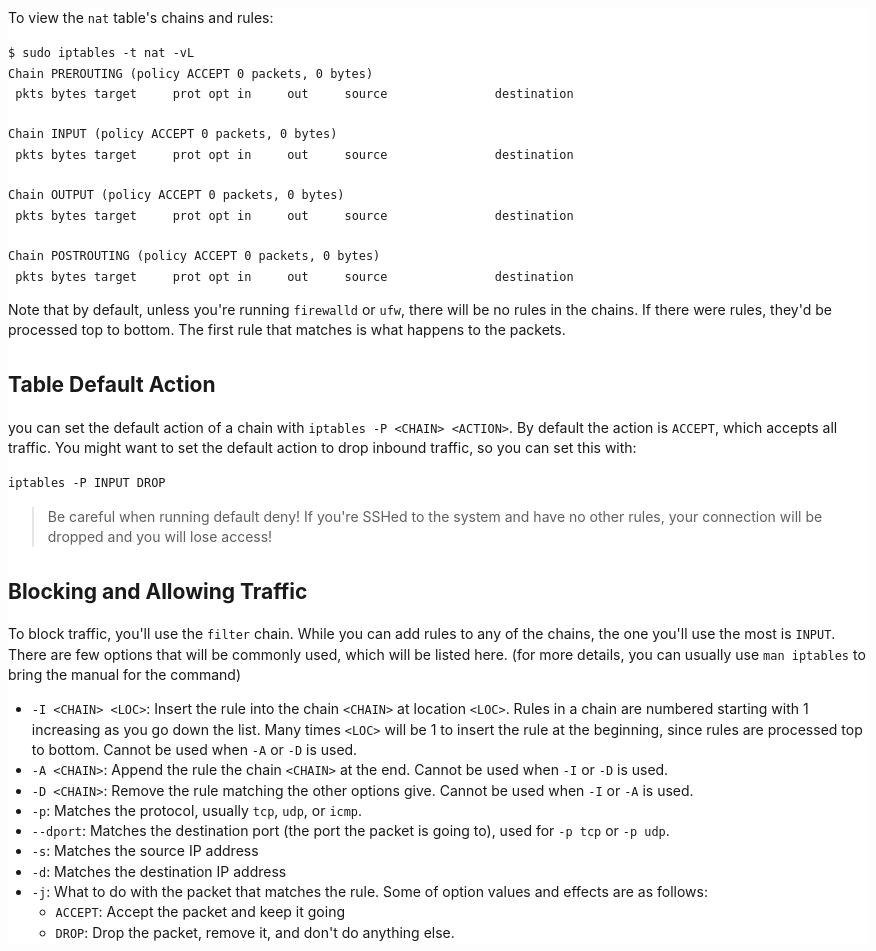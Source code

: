 To view the `nat` table's chains and rules:

```shell
$ sudo iptables -t nat -vL
Chain PREROUTING (policy ACCEPT 0 packets, 0 bytes)
 pkts bytes target     prot opt in     out     source               destination         

Chain INPUT (policy ACCEPT 0 packets, 0 bytes)
 pkts bytes target     prot opt in     out     source               destination         

Chain OUTPUT (policy ACCEPT 0 packets, 0 bytes)
 pkts bytes target     prot opt in     out     source               destination         

Chain POSTROUTING (policy ACCEPT 0 packets, 0 bytes)
 pkts bytes target     prot opt in     out     source               destination  
```

Note that by default, unless you're running `firewalld` or `ufw`, there will be no rules in the chains. If there were rules, they'd be processed top to bottom. The first rule that matches is what happens to the packets.

## Table Default Action

you can set the default action of a chain with `iptables -P <CHAIN> <ACTION>`. By default the action is `ACCEPT`, which accepts all traffic. You might want to set the default action to drop inbound traffic, so you can set this with:

```shell
iptables -P INPUT DROP
```

> Be careful when running default deny! If you're SSHed to the system and have no other rules, your connection will be dropped and you will lose access!

## Blocking and Allowing Traffic

To block traffic, you'll use the `filter` chain. While you can add rules to any of the chains, the one you'll use the most is `INPUT`. There are few options that will be commonly used, which will be listed here. (for more details, you can usually use `man iptables` to bring the manual for the command)

- `-I <CHAIN> <LOC>`: Insert the rule into the chain `<CHAIN>` at location `<LOC>`. Rules in a chain are numbered starting with 1 increasing as you go down the list. Many times `<LOC>` will be 1 to insert the rule at the beginning, since rules are processed top to bottom. Cannot be used when `-A` or `-D` is used.
- `-A <CHAIN>`: Append the rule the chain `<CHAIN>` at the end. Cannot be used when `-I` or `-D` is used.
- `-D <CHAIN>`: Remove the rule matching the other options give. Cannot be used when `-I` or `-A` is used.
- `-p`: Matches the protocol, usually `tcp`, `udp`, or `icmp`.
- `--dport`: Matches the destination port (the port the packet is going to), used for `-p tcp` or `-p udp`.
- `-s`: Matches the source IP address
- `-d`: Matches the destination IP address
- `-j`: What to do with the packet that matches the rule. Some of option values and effects are as follows:
  - `ACCEPT`: Accept the packet and keep it going
  - `DROP`: Drop the packet, remove it, and don't do anything else.
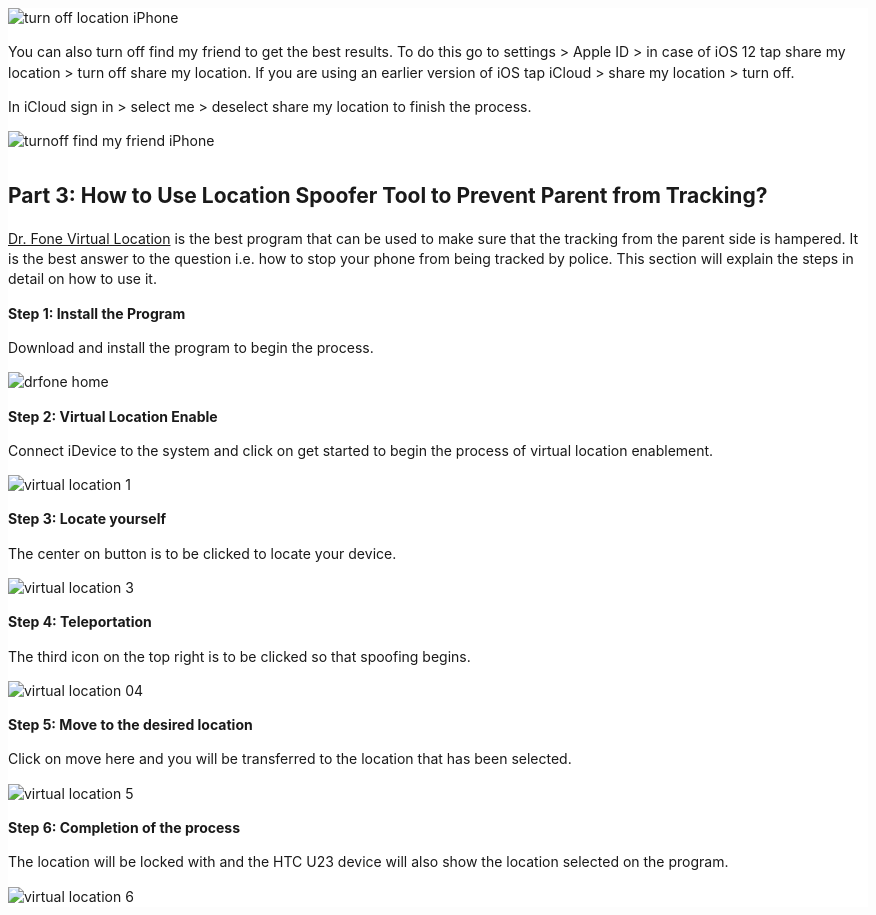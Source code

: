 ![turn off location iPhone](https://drfone.wondershare.com/2020/turn_off_location_iPhone.jpg)

You can also turn off find my friend to get the best results. To do this go to settings > Apple ID > in case of iOS 12 tap share my location > turn off share my location. If you are using an earlier version of iOS tap iCloud > share my location > turn off.

In iCloud sign in > select me > deselect share my location to finish the process.

![turnoff find my friend iPhone](https://drfone.wondershare.com/2020/turnoff_find_my_friend_iPhone.jpg)

## Part 3: How to Use Location Spoofer Tool to Prevent Parent from Tracking?

[Dr. Fone Virtual Location](https://tools.techidaily.com/wondershare/drfone/virtual-location-changer/) is the best program that can be used to make sure that the tracking from the parent side is hampered. It is the best answer to the question i.e. how to stop your phone from being tracked by police. This section will explain the steps in detail on how to use it.

**Step 1: Install the Program**

Download and install the program to begin the process.

![drfone home](https://images.wondershare.com/drfone/guide/drfone-home.png)

**Step 2: Virtual Location Enable**

Connect iDevice to the system and click on get started to begin the process of virtual location enablement.

![virtual location 1](https://images.wondershare.com/drfone/guide/virtual-location-01.png)

**Step 3: Locate yourself**

The center on button is to be clicked to locate your device.

![virtual location 3](https://images.wondershare.com/drfone/guide/virtual-location-03.png)

**Step 4: Teleportation**

The third icon on the top right is to be clicked so that spoofing begins.

![virtual location 04](https://images.wondershare.com/drfone/guide/virtual-location-04.png)

**Step 5: Move to the desired location**

Click on move here and you will be transferred to the location that has been selected.

![virtual location 5](https://images.wondershare.com/drfone/guide/virtual-location-05.png)

**Step 6: Completion of the process**

The location will be locked with and the HTC U23 device will also show the location selected on the program.

![virtual location 6](https://images.wondershare.com/drfone/guide/virtual-location-06.png)
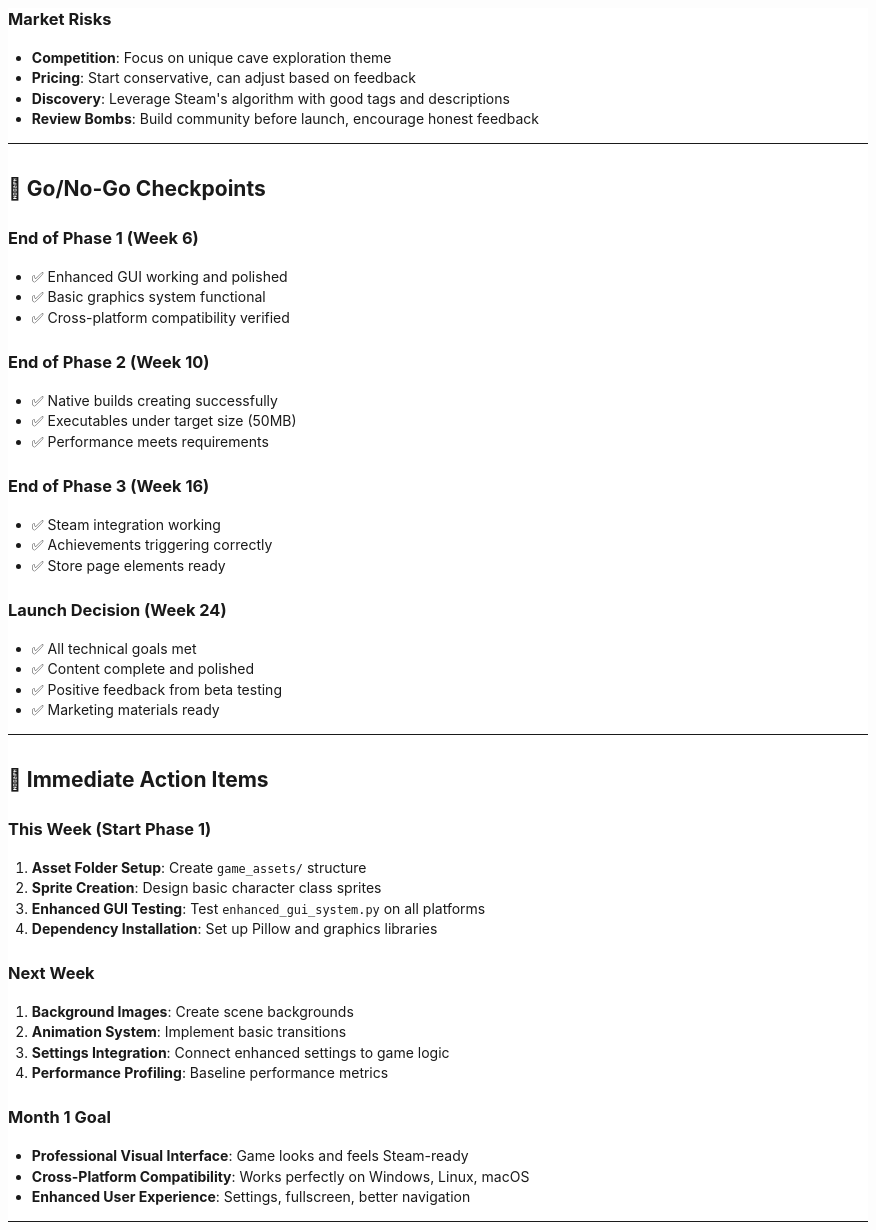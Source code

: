### Market Risks
- **Competition**: Focus on unique cave exploration theme
- **Pricing**: Start conservative, can adjust based on feedback
- **Discovery**: Leverage Steam's algorithm with good tags and descriptions
- **Review Bombs**: Build community before launch, encourage honest feedback

---

## 🚦 Go/No-Go Checkpoints

### End of Phase 1 (Week 6)
- ✅ Enhanced GUI working and polished
- ✅ Basic graphics system functional
- ✅ Cross-platform compatibility verified

### End of Phase 2 (Week 10)
- ✅ Native builds creating successfully
- ✅ Executables under target size (50MB)
- ✅ Performance meets requirements

### End of Phase 3 (Week 16)
- ✅ Steam integration working
- ✅ Achievements triggering correctly
- ✅ Store page elements ready

### Launch Decision (Week 24)
- ✅ All technical goals met
- ✅ Content complete and polished
- ✅ Positive feedback from beta testing
- ✅ Marketing materials ready

---

## 🎯 Immediate Action Items

### This Week (Start Phase 1)
1. **Asset Folder Setup**: Create `game_assets/` structure
2. **Sprite Creation**: Design basic character class sprites
3. **Enhanced GUI Testing**: Test `enhanced_gui_system.py` on all platforms
4. **Dependency Installation**: Set up Pillow and graphics libraries

### Next Week
1. **Background Images**: Create scene backgrounds
2. **Animation System**: Implement basic transitions
3. **Settings Integration**: Connect enhanced settings to game logic
4. **Performance Profiling**: Baseline performance metrics

### Month 1 Goal
- **Professional Visual Interface**: Game looks and feels Steam-ready
- **Cross-Platform Compatibility**: Works perfectly on Windows, Linux, macOS
- **Enhanced User Experience**: Settings, fullscreen, better navigation

---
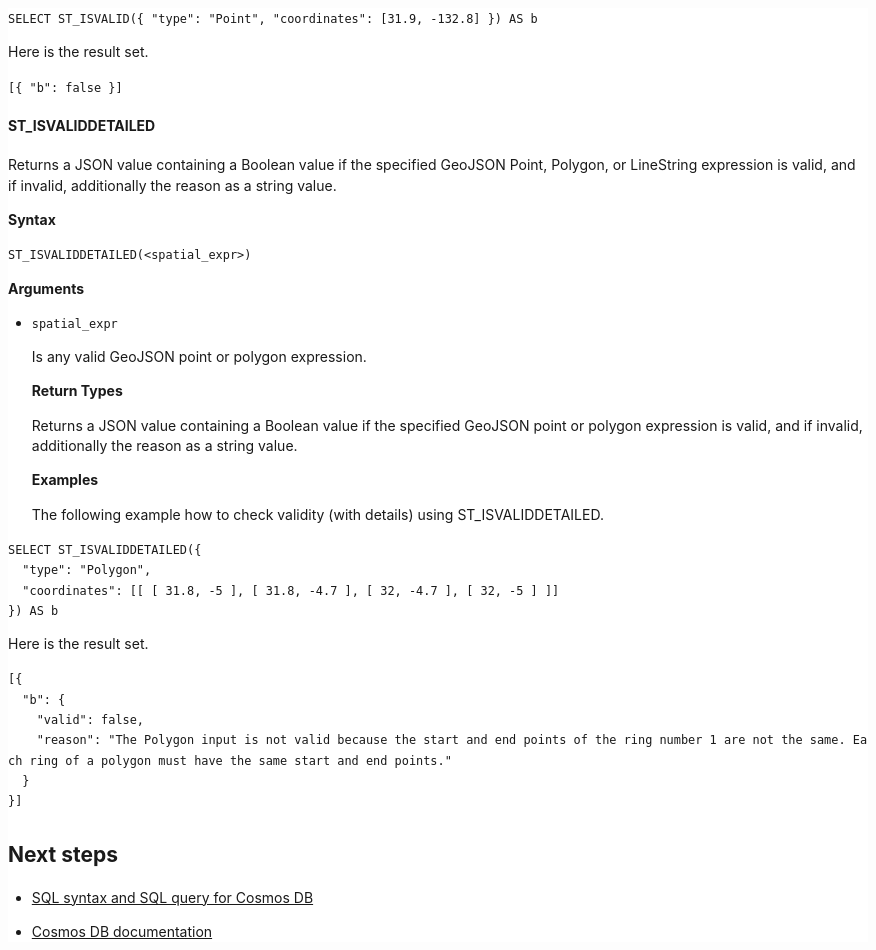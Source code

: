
 ```  
SELECT ST_ISVALID({ "type": "Point", "coordinates": [31.9, -132.8] }) AS b 
```  
  
 Here is the result set.  
  
```  
[{ "b": false }]  
```  
  
####  <a name="bk_st_isvaliddetailed"></a> ST_ISVALIDDETAILED  
 Returns a JSON value containing a Boolean value if the specified GeoJSON Point, Polygon, or LineString expression is valid, and if invalid, additionally the reason as a string value.  
  
 **Syntax**  
  
```  
ST_ISVALIDDETAILED(<spatial_expr>)  
```  
  
 **Arguments**  
  
- `spatial_expr`  
  
   Is any valid GeoJSON point or polygon expression.  
  
  **Return Types**  
  
  Returns a JSON value containing a Boolean value if the specified GeoJSON point or polygon expression is valid, and if invalid, additionally the reason as a string value.  
  
  **Examples**  
  
  The following example how to check validity (with details) using ST_ISVALIDDETAILED.  
  
```  
SELECT ST_ISVALIDDETAILED({   
  "type": "Polygon",   
  "coordinates": [[ [ 31.8, -5 ], [ 31.8, -4.7 ], [ 32, -4.7 ], [ 32, -5 ] ]]  
}) AS b  
```  
  
 Here is the result set.  
  
```  
[{  
  "b": {   
    "valid": false,   
    "reason": "The Polygon input is not valid because the start and end points of the ring number 1 are not the same. Each ring of a polygon must have the same start and end points."   
  }  
}]  
```  
  
## Next steps  

- [SQL syntax and SQL query for Cosmos DB](how-to-sql-query.md)

- [Cosmos DB documentation](https://docs.microsoft.com/azure/cosmos-db/)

+--

*About this task*
Lines in the records that hold "address" should be tallied, with the total given on its own.

*Reply to the task*
2